Citron | Lunardi – Compost n.1, 4:00, 2020




Compost n.1 is the first episode of an artistic project that combines science, video art, and digital sculpture and is inspired by Donna Haraway’s latest studies. In particular, the first video of the series is linked to his concept of survival in an infected era – an increasingly urgent topic in times of epidemics – and to the need to move away from an anthropocentric perspective to create new symbiotic relationships between different species. The video shows a future panorama marked by the ecological crisis and populated by symbiotic assemblages – bio-fabricated artificial intelligence – that wallow in limbo halfway between natural and artificial, in which humanity is reduced to a crystalline form.
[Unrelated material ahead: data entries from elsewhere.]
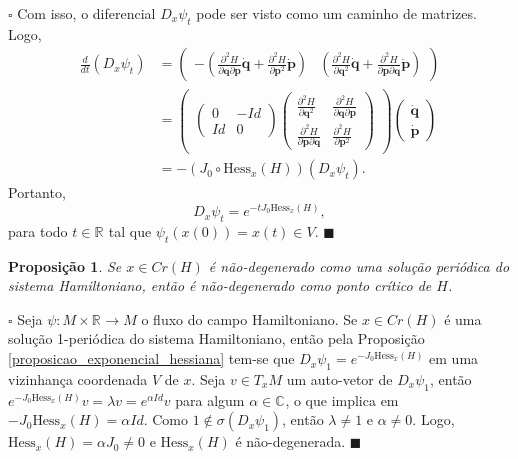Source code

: \documentclass[12pt]{book}
\newtheorem{proposicao}[teorema]{Proposição}
\newenvironment{prova}[1]{$\square$ #1}{\hfill$\blacksquare$}
\newcommand{\complexo}[1]{\mathbb{C}^{#1}}
\newcommand{\derivada}[2]{\frac{d #1}{d #2}}
\newcommand{\derivadaparcialdois}[2]{\frac{\partial^{2} #1}{\partial #2^{2}}}
\newcommand{\derivadaparcialdoisdois}[3]{\frac{\partial^{2} #1}{\partial #2 \partial#3}}
\newcommand{\espacotangenteponto}[2]{T_{#1}#2}
\newcommand{\espectrooperador}[1]{\sigma(#1)}
\newcommand{\estruturacomplexa}{J_{0}}
\newcommand{\hessianaponto}[2]{\text{Hess}_{#1}(#2)}
\newcommand{\pontoscriticos}[1]{\textit{Cr}(#1)}
\newcommand{\real}[1]{\mathbb{R}^{#1}}
\newcommand{\reta}{\real{}}
\begin{document}
\begin{prova}
		Com isso, o diferencial $D_{x}\psi_{t}$ pode ser visto como um caminho de matrizes. Logo,
		$$
		\begin{aligned}
		\derivada{}{t}(D_{x}\psi_{t})
		&=
		\left(
		\begin{array}{cc}
		-(\derivadaparcialdoisdois{H}{\textbf{q}}{\textbf{p}}\dot{\textbf{q}}+\derivadaparcialdois{H}{\textbf{p}}\dot{\textbf{p}}) & 
		(\derivadaparcialdois{H}{\textbf{q}}\dot{\textbf{q}}+\derivadaparcialdoisdois{H}{\textbf{p}}{\textbf{q}}\dot{\textbf{p}})
		\end{array}
		\right)
		\\
		&=
		\left(
		\begin{array}{c}
		\left(
		\begin{array}{cc}
		0& -Id
		\\
		Id & 0
		\end{array}
		\right)
		\left(
		\begin{array}{cc}
		\derivadaparcialdois{H}{\textbf{q}} & 
		\derivadaparcialdoisdois{H}{\textbf{q}}{\textbf{p}}
		\\
		\derivadaparcialdoisdois{H}{\textbf{p}}{\textbf{q}} & \derivadaparcialdois{H}{\textbf{p}}
		\end{array}
		\right)
		\end{array}
		\right)
		\left(
		\begin{array}{c}
		\dot{\textbf{q}}
		\\
		\dot{\textbf{p}}
		\end{array}
		\right)
		\\
		&= -(\estruturacomplexa\circ \hessianaponto{x}{H})(	D_{x}\psi_{t}).
		\end{aligned}
		$$
		Portanto,
		$$
		D_{x}\psi_{t} = e^{-t\estruturacomplexa \hessianaponto{x}{H}},
		$$
		para todo $t\in \reta$ tal que $\psi_{t}(x(0))=x(t)\in V$.
	\end{prova}
	
	\begin{proposicao}
		Se $x \in \pontoscriticos{H}$ é não-degenerado como uma solução periódica do sistema Hamiltoniano, então é não-degenerado como ponto crítico de $H$.
	\end{proposicao}
	\begin{prova}
		Seja $\psi:M\times \reta\to M$ o fluxo do campo Hamiltoniano. Se $x\in \pontoscriticos{H}$ é uma solução 1-periódica do sistema Hamiltoniano, então pela Proposição \ref{proposicao_exponencial_hessiana} tem-se que $D_{x}\psi_{1}=e^{-\estruturacomplexa \hessianaponto{x}{H}}$ em uma vizinhança coordenada $V$ de $x$. Seja $v\in \espacotangenteponto{x}{M}$ um auto-vetor de $D_{x}\psi_{1}$, então $e^{-\estruturacomplexa \hessianaponto{x}{H}}v=\lambda v = e^{\alpha Id}v$ para algum $\alpha \in \complexo{}$, o que implica em $-\estruturacomplexa \hessianaponto{x}{H} = \alpha Id$. Como $1\notin \espectrooperador{D_{x}\psi_{1}}$, então $\lambda \neq 1 $ e $\alpha\neq 0$. Logo, $\hessianaponto{x}{H} =\alpha\estruturacomplexa \neq 0$ e $\hessianaponto{x}{H}$ é não-degenerada.
	\end{prova}
	
\end{document}
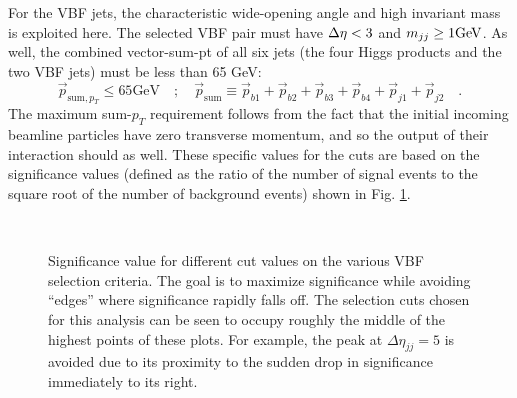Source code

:         For the VBF jets, the characteristic wide-opening angle and high invariant mass is exploited here.
        The selected VBF pair must have $\Delta \eta < 3$ and $m_{jj} \geq 1 \textrm{GeV}$.
        As well, the combined vector-sum-pt of all six jets
            (the four Higgs products and the two VBF jets)
            must be less than 65 GeV:
        \begin{equation}
            \vec{p}_{\textrm{sum}, p_T} \leq 65 \textrm{GeV} \quad;\quad
            \vec{p}_{\textrm{sum}} \equiv
            \vec{p}_{b1} + \vec{p}_{b2} + 
            \vec{p}_{b3} + \vec{p}_{b4} +
            \vec{p}_{j1} + \vec{p}_{j2} 
            \quad.
        \end{equation}
        The maximum sum-$p_T$ requirement follows from the fact that the initial incoming beamline particles have
            zero transverse momentum, and so the output of their interaction should as well.
        These specific values for the cuts are based on the significance values
            (defined as the ratio of the number of signal events to the square root of the number of background events)
            shown in Fig. \ref{fig:vbf_cuts}.

        \begin{figure}[tbh]
            \\
            \caption{
                Significance value for different cut values on the various VBF selection criteria\cite{vbf_hh_4b_2018_int}.
                The goal is to maximize significance while avoiding ``edges'' where significance rapidly falls off.
                The selection cuts chosen for this analysis can be seen to occupy roughly the middle
                    of the highest points of these plots.
                For example, the peak at $\Delta \eta_{jj} = 5$ is avoided due to its proximity
                    to the sudden drop in significance immediately to its right.
            }
            \label{fig:vbf_cuts}
        \end{figure}
        \FloatBarrier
The Citron | Lunardi Project was born from the meeting of two different personalities: Selene Citron (1986) is a teacher of sculptural plastic disciplines at the Amedeo Modigliani Art School in Padua. She is a sculptor and performer, while Luca Lunardi (1980) has a background in humanities, is a videomaker and deals with audiovisual scientific production.
From the beginning of our collaboration, the stylistic code has been characterized by an exercise of imagination and exchange or instead from contamination of materiality and immateriality in which everyone allows themselves to be contaminated by the search for the other. From the first works in which the theme of identity emerged in different facets (from gender identity to national identity), the project has taken a step forward by absorbing recent paths of posthumanist thought.
This development has led us to question the very nature of the human condition, which is increasingly blurred and shaped by new technologies. Precisely because of the border between nature and artifice, we conceive art as a relationship and flow of contamination that leads us to create in pairs (the Citron | Lunardi project) or alone works or rather “organisms” that mix video with sculpture in 3D printing, performance with photogrammetry. Technical and conceptual contamination leads us to imagine worlds already beyond the catastrophe in which the position of man is finally decentralized and liberated from the obsession of being the measure of all things but creates new symbiotic relationships between different species, and it becomes a hybridized part of a continuously evolving whole increasingly outside of an anthropocentric perspective.

The latest work, which will be part of a series still in progress (“Compost”), was born from the in-depth analysis of the most recent studies by Donna Haraway, and in particular, it is linked to the concept of interspecies symbiosis. Our works have participated in national and international exhibitions.